____ Supplied material

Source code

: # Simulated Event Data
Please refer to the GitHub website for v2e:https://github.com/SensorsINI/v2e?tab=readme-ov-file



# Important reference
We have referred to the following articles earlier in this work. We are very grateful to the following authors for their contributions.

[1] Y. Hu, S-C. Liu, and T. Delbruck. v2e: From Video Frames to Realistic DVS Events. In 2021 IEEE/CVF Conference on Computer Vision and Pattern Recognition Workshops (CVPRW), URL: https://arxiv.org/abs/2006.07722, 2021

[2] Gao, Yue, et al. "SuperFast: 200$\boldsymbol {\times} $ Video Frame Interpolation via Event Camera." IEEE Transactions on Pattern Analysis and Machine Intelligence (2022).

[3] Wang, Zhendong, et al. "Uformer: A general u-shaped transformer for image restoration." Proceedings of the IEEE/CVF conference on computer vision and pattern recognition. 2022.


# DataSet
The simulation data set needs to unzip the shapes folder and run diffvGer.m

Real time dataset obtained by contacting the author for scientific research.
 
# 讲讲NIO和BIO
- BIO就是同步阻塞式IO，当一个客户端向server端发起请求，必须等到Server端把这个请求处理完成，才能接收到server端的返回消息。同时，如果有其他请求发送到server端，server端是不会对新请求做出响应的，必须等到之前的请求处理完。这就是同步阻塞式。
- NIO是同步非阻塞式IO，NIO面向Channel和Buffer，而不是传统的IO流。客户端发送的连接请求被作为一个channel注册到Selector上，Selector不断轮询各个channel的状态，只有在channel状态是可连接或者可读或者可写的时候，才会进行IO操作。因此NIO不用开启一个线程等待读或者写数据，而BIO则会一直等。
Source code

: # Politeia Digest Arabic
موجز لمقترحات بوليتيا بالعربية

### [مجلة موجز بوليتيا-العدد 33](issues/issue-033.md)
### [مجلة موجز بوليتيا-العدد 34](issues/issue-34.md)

________

> About this exercise:
None of the records may be left out; each is to be restated exactly.

> Exercise response:
Source code

: # Simulated Event Data
Please refer to the GitHub website for v2e:https://github.com/SensorsINI/v2e?tab=readme-ov-file



# Important reference
We have referred to the following articles earlier in this work. We are very grateful to the following authors for their contributions.

[1] Y. Hu, S-C. Liu, and T. Delbruck. v2e: From Video Frames to Realistic DVS Events. In 2021 IEEE/CVF Conference on Computer Vision and Pattern Recognition Workshops (CVPRW), URL: https://arxiv.org/abs/2006.07722, 2021

[2] Gao, Yue, et al. "SuperFast: 200$\boldsymbol {\times} $ Video Frame Interpolation via Event Camera." IEEE Transactions on Pattern Analysis and Machine Intelligence (2022).

[3] Wang, Zhendong, et al. "Uformer: A general u-shaped transformer for image restoration." Proceedings of the IEEE/CVF conference on computer vision and pattern recognition. 2022.


# DataSet
The simulation data set needs to unzip the shapes folder and run diffvGer.m

Real time dataset obtained by contacting the author for scientific research.
 
# 讲讲NIO和BIO
- BIO就是同步阻塞式IO，当一个客户端向server端发起请求，必须等到Server端把这个请求处理完成，才能接收到server端的返回消息。同时，如果有其他请求发送到server端，server端是不会对新请求做出响应的，必须等到之前的请求处理完。这就是同步阻塞式。
- NIO是同步非阻塞式IO，NIO面向Channel和Buffer，而不是传统的IO流。客户端发送的连接请求被作为一个channel注册到Selector上，Selector不断轮询各个channel的状态，只有在channel状态是可连接或者可读或者可写的时候，才会进行IO操作。因此NIO不用开启一个线程等待读或者写数据，而BIO则会一直等。
Source code

: # Politeia Digest Arabic
موجز لمقترحات بوليتيا بالعربية

### [مجلة موجز بوليتيا-العدد 33](issues/issue-033.md)
### [مجلة موجز بوليتيا-العدد 34](issues/issue-34.md)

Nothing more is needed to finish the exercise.